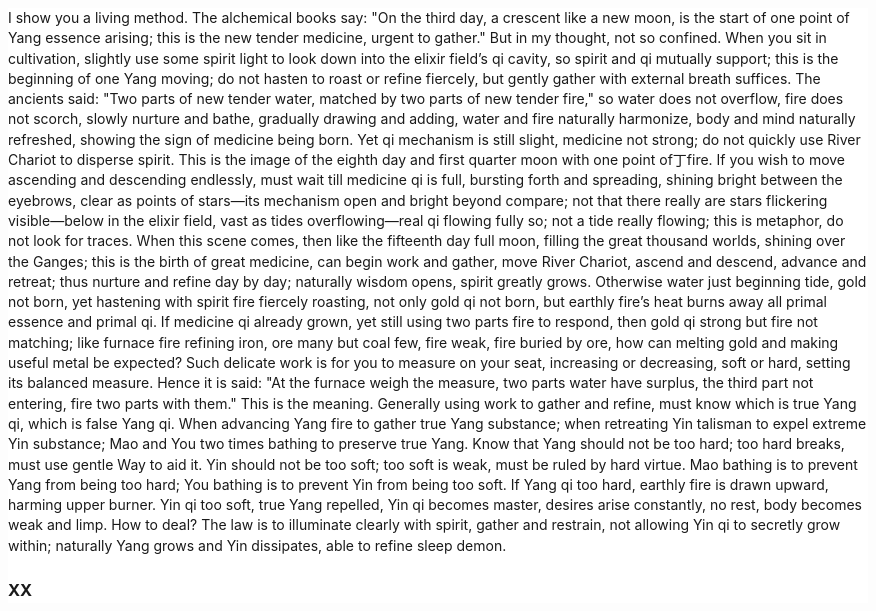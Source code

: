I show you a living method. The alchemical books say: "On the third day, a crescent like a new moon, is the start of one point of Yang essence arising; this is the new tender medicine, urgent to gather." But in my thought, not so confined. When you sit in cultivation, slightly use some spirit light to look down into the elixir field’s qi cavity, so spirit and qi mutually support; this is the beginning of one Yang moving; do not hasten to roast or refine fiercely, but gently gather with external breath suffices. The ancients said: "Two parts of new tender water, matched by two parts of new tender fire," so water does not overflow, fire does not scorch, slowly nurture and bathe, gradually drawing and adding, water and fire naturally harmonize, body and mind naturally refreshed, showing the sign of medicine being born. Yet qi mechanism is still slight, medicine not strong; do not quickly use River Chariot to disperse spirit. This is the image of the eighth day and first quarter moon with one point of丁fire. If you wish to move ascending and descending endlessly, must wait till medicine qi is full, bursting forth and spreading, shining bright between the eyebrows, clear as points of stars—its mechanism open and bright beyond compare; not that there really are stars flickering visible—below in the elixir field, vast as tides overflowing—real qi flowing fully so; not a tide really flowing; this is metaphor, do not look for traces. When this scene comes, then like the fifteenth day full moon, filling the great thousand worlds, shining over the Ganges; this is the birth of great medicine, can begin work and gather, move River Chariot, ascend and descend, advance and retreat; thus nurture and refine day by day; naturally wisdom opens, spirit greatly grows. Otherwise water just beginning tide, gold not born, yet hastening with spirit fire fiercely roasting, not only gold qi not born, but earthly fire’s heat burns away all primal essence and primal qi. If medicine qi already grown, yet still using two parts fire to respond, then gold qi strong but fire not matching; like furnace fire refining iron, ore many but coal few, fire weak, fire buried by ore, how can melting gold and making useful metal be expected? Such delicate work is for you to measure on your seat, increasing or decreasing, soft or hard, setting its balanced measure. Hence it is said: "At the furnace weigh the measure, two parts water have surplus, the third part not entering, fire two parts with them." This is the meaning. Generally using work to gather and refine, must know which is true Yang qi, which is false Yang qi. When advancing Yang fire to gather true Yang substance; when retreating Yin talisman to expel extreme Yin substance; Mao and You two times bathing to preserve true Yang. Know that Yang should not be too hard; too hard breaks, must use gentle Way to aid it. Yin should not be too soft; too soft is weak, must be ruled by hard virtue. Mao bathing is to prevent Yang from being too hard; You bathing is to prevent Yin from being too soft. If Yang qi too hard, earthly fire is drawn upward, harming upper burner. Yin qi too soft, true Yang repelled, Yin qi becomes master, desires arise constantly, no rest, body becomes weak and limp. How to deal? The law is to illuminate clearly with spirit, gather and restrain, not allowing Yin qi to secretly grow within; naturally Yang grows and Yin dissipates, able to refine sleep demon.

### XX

* * *

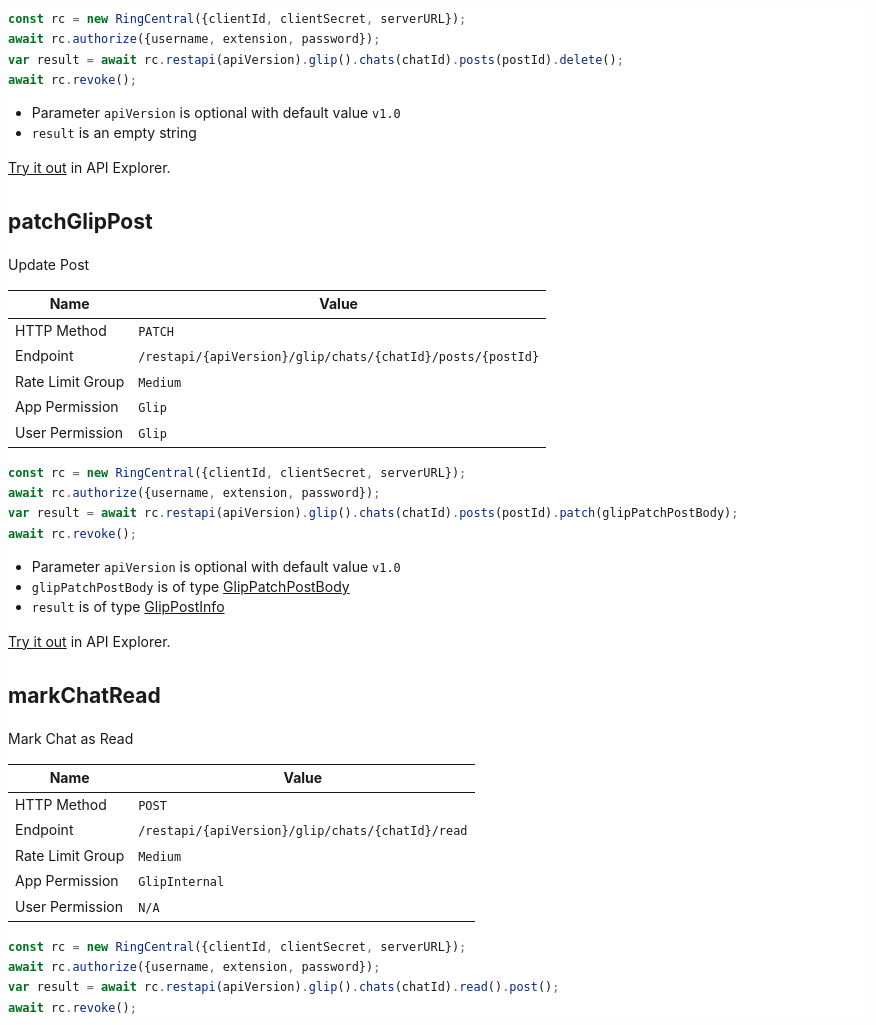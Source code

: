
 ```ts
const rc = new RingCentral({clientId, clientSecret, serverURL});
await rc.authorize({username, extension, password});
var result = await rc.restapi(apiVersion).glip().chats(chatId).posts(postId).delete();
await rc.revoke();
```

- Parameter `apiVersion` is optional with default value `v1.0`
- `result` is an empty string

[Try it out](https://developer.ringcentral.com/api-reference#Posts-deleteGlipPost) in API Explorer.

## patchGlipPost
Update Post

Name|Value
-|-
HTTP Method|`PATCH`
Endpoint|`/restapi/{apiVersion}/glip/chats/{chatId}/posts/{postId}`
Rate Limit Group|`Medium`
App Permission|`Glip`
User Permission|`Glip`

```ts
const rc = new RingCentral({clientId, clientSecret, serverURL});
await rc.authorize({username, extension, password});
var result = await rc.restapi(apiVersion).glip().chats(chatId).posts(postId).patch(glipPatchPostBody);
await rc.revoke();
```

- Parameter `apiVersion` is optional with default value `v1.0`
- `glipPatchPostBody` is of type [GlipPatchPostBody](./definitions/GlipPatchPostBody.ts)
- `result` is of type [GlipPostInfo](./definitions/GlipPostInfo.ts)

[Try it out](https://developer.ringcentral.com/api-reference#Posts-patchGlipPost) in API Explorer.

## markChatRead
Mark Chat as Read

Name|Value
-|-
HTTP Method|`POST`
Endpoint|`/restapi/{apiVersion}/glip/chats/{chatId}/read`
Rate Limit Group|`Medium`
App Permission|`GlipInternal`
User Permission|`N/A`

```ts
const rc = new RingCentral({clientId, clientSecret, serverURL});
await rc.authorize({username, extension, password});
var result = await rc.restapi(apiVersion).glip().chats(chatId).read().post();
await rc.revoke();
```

...

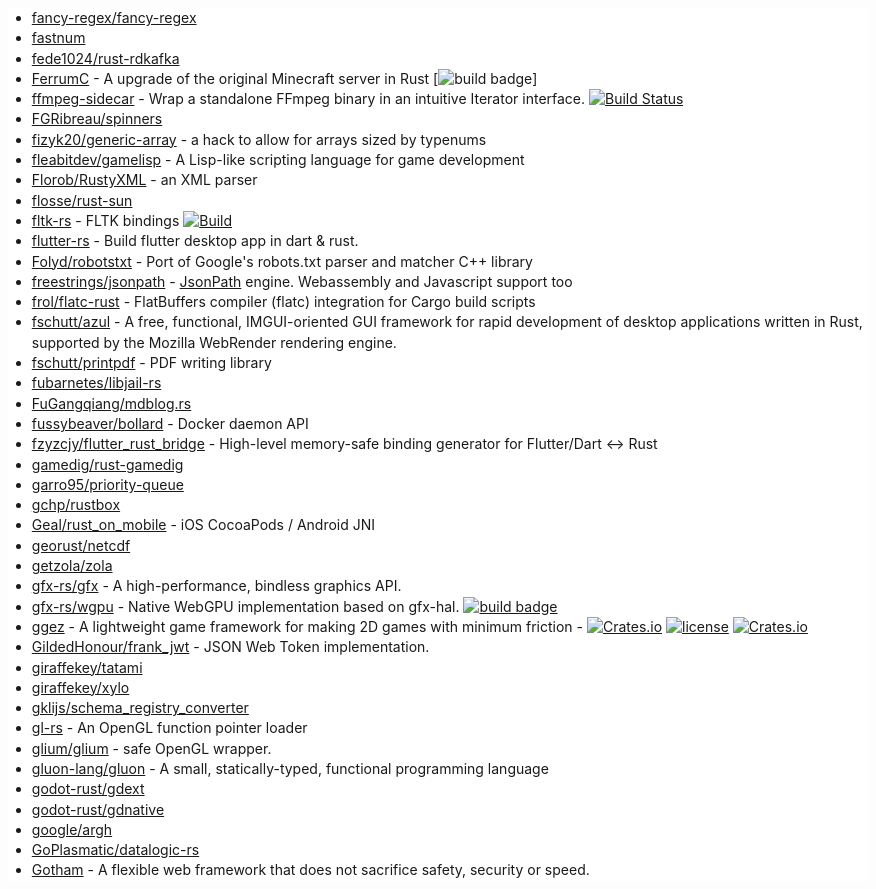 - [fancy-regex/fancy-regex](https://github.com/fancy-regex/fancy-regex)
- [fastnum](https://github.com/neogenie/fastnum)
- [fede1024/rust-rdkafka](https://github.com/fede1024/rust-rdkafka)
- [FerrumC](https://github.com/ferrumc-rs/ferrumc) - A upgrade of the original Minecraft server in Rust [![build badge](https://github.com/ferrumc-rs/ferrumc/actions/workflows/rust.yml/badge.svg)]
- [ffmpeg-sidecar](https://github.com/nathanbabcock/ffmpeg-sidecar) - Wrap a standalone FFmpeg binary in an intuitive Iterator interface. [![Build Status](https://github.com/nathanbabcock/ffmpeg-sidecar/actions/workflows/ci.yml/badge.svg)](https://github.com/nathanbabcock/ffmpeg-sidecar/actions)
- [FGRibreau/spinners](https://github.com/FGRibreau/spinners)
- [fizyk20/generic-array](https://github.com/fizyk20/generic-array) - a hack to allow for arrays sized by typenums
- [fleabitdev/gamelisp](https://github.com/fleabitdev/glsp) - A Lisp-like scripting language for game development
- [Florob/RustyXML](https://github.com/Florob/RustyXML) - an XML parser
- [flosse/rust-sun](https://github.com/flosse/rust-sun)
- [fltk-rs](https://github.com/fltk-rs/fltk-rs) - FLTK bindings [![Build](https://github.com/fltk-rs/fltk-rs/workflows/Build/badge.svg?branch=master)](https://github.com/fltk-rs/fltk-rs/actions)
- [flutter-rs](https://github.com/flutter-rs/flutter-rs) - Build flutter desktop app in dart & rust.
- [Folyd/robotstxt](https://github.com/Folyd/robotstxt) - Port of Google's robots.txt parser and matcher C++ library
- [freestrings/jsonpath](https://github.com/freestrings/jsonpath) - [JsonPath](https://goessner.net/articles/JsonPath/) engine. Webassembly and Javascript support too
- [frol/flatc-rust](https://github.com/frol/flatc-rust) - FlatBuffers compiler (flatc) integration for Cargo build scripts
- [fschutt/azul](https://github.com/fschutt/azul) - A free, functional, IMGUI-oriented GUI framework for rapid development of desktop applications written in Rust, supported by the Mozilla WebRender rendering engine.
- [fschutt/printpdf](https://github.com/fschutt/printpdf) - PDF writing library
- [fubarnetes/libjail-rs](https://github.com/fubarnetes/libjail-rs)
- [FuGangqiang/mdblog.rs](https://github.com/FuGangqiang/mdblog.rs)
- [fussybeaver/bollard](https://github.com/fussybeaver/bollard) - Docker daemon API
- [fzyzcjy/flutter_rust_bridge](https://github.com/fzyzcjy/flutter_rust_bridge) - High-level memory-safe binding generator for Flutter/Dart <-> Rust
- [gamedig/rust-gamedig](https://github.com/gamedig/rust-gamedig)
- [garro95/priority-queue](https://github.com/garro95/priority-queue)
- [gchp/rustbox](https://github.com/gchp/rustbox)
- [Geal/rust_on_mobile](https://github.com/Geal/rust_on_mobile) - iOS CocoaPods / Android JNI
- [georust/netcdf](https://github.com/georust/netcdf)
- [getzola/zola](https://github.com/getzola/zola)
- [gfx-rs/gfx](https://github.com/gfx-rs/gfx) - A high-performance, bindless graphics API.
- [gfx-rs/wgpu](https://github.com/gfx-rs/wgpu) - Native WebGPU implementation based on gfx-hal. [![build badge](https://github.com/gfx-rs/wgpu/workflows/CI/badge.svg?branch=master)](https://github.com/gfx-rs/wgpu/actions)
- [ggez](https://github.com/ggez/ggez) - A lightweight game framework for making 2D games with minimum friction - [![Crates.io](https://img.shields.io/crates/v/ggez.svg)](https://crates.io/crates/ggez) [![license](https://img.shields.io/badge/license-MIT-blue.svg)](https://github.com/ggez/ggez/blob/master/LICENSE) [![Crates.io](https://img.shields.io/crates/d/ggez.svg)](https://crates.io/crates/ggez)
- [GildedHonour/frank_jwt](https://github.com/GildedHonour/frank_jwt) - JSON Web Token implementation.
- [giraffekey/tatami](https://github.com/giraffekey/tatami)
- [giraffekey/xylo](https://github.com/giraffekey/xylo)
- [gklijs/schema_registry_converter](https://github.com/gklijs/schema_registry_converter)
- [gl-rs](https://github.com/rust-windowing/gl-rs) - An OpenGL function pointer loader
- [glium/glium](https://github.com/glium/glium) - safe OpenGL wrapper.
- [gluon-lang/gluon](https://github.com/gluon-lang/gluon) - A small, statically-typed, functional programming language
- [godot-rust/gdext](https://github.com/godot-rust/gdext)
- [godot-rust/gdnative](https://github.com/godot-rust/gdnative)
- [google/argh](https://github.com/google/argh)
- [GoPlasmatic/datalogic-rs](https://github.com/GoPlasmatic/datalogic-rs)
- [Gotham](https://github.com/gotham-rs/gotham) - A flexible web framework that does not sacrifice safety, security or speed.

# [YOUR ASSIGNMENT]
Go to the line in the material above that contains "- [fschutt/azul](https://github.com/fschutt/azul) - A" and copy exactly from there through the line that contains "Docker daemon API", stopping after it.

# [ANSWER TO THIS EXERCISE]
- [fschutt/azul](https://github.com/fschutt/azul) - A free, functional, IMGUI-oriented GUI framework for rapid development of desktop applications written in Rust, supported by the Mozilla WebRender rendering engine.
- [fschutt/printpdf](https://github.com/fschutt/printpdf) - PDF writing library
- [fubarnetes/libjail-rs](https://github.com/fubarnetes/libjail-rs)
- [FuGangqiang/mdblog.rs](https://github.com/FuGangqiang/mdblog.rs)
- [fussybeaver/bollard](https://github.com/fussybeaver/bollard) - Docker daemon API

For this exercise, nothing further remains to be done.